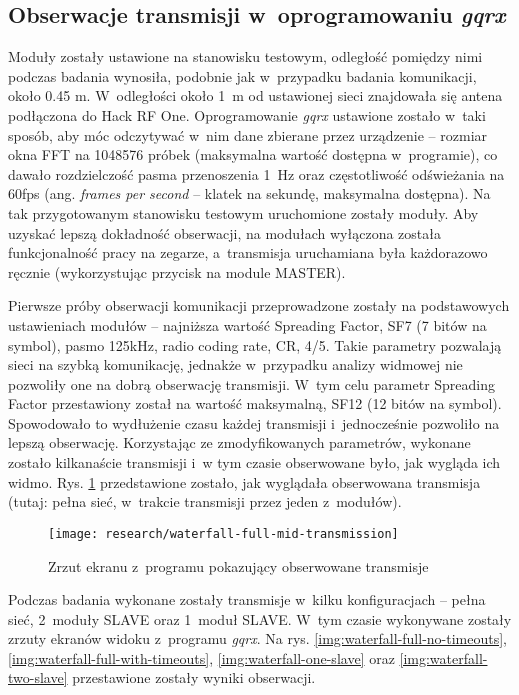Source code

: \subsection{\label{sect:spectral-in-gqrx}Obserwacje transmisji w~oprogramowaniu \textsl{gqrx}} Moduły zostały ustawione
na stanowisku testowym, odległość pomiędzy nimi podczas badania wynosiła, podobnie jak w~przypadku badania komunikacji,
około 0.45 m. W~odległości około 1~m od ustawionej sieci znajdowała się antena podłączona do Hack RF One. Oprogramowanie
\textsl{gqrx} ustawione zostało w~taki sposób, aby móc odczytywać w~nim dane zbierane przez urządzenie -- rozmiar okna
FFT na 1048576 próbek (maksymalna wartość dostępna w~programie), co dawało rozdzielczość pasma przenoszenia 1~Hz oraz
częstotliwość odświeżania na 60fps (ang. \textsl{frames per second} -- klatek na sekundę, maksymalna dostępna). Na tak
przygotowanym stanowisku testowym uruchomione zostały moduły. Aby uzyskać lepszą dokładność obserwacji, na modułach
wyłączona została funkcjonalność pracy na zegarze, a~transmisja uruchamiana była każdorazowo ręcznie (wykorzystując
przycisk na module MASTER).

Pierwsze próby obserwacji komunikacji przeprowadzone zostały na podstawowych ustawieniach modułów -- najniższa wartość
Spreading Factor, SF7 (7 bitów na symbol), pasmo 125kHz, radio coding rate, CR, 4/5. Takie parametry pozwalają sieci na
szybką komunikację, jednakże w~przypadku analizy widmowej nie pozwoliły one na dobrą obserwację transmisji. W~tym celu
parametr Spreading Factor przestawiony został na wartość maksymalną, SF12 (12 bitów na symbol). Spowodowało to
wydłużenie czasu każdej transmisji i~jednocześnie pozwoliło na lepszą obserwację. Korzystając ze zmodyfikowanych
parametrów, wykonane zostało kilkanaście transmisji i~w tym czasie obserwowane było, jak wygląda ich widmo. Rys.
\ref{img:waterfall-full-mid-transmission} przedstawione zostało, jak wyglądała obserwowana transmisja (tutaj: pełna sieć,
w~trakcie transmisji przez jeden z~modułów).

\begin{figure}[!htbp]
    \centering
    \texttt{[image: research/waterfall-full-mid-transmission]}
    \caption{\label{img:waterfall-full-mid-transmission}Zrzut ekranu z~programu pokazujący obserwowane transmisje}
\end{figure}

\FloatBarrier
Podczas badania wykonane zostały transmisje w~kilku konfiguracjach -- pełna sieć, 2~moduły SLAVE oraz 1~moduł SLAVE.
W~tym czasie wykonywane zostały zrzuty ekranów widoku z~programu \textsl{gqrx}. Na rys.
\ref{img:waterfall-full-no-timeouts}, \ref{img:waterfall-full-with-timeouts}, \ref{img:waterfall-one-slave} oraz
\ref{img:waterfall-two-slave} przestawione zostały wyniki obserwacji.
_ _ _ _ _
◆ Exercise brief ◆
Because only the text is wanted, repeat all the entries exactly and leave out the pictures.

◆ Solution to the problem ◆
Source code

: \subsection{\label{sect:spectral-in-gqrx}Obserwacje transmisji w~oprogramowaniu \textsl{gqrx}} Moduły zostały ustawione
na stanowisku testowym, odległość pomiędzy nimi podczas badania wynosiła, podobnie jak w~przypadku badania komunikacji,
około 0.45 m. W~odległości około 1~m od ustawionej sieci znajdowała się antena podłączona do Hack RF One. Oprogramowanie
\textsl{gqrx} ustawione zostało w~taki sposób, aby móc odczytywać w~nim dane zbierane przez urządzenie -- rozmiar okna
FFT na 1048576 próbek (maksymalna wartość dostępna w~programie), co dawało rozdzielczość pasma przenoszenia 1~Hz oraz
częstotliwość odświeżania na 60fps (ang. \textsl{frames per second} -- klatek na sekundę, maksymalna dostępna). Na tak
przygotowanym stanowisku testowym uruchomione zostały moduły. Aby uzyskać lepszą dokładność obserwacji, na modułach
wyłączona została funkcjonalność pracy na zegarze, a~transmisja uruchamiana była każdorazowo ręcznie (wykorzystując
przycisk na module MASTER).

Pierwsze próby obserwacji komunikacji przeprowadzone zostały na podstawowych ustawieniach modułów -- najniższa wartość
Spreading Factor, SF7 (7 bitów na symbol), pasmo 125kHz, radio coding rate, CR, 4/5. Takie parametry pozwalają sieci na
szybką komunikację, jednakże w~przypadku analizy widmowej nie pozwoliły one na dobrą obserwację transmisji. W~tym celu
parametr Spreading Factor przestawiony został na wartość maksymalną, SF12 (12 bitów na symbol). Spowodowało to
wydłużenie czasu każdej transmisji i~jednocześnie pozwoliło na lepszą obserwację. Korzystając ze zmodyfikowanych
parametrów, wykonane zostało kilkanaście transmisji i~w tym czasie obserwowane było, jak wygląda ich widmo. Rys.
\ref{img:waterfall-full-mid-transmission} przedstawione zostało, jak wyglądała obserwowana transmisja (tutaj: pełna sieć,
w~trakcie transmisji przez jeden z~modułów).

\begin{figure}[!htbp]
    \centering
    \texttt{[image: research/waterfall-full-mid-transmission]}
    \caption{\label{img:waterfall-full-mid-transmission}Zrzut ekranu z~programu pokazujący obserwowane transmisje}
\end{figure}

\FloatBarrier
Podczas badania wykonane zostały transmisje w~kilku konfiguracjach -- pełna sieć, 2~moduły SLAVE oraz 1~moduł SLAVE.
W~tym czasie wykonywane zostały zrzuty ekranów widoku z~programu \textsl{gqrx}. Na rys.
\ref{img:waterfall-full-no-timeouts}, \ref{img:waterfall-full-with-timeouts}, \ref{img:waterfall-one-slave} oraz
\ref{img:waterfall-two-slave} przestawione zostały wyniki obserwacji.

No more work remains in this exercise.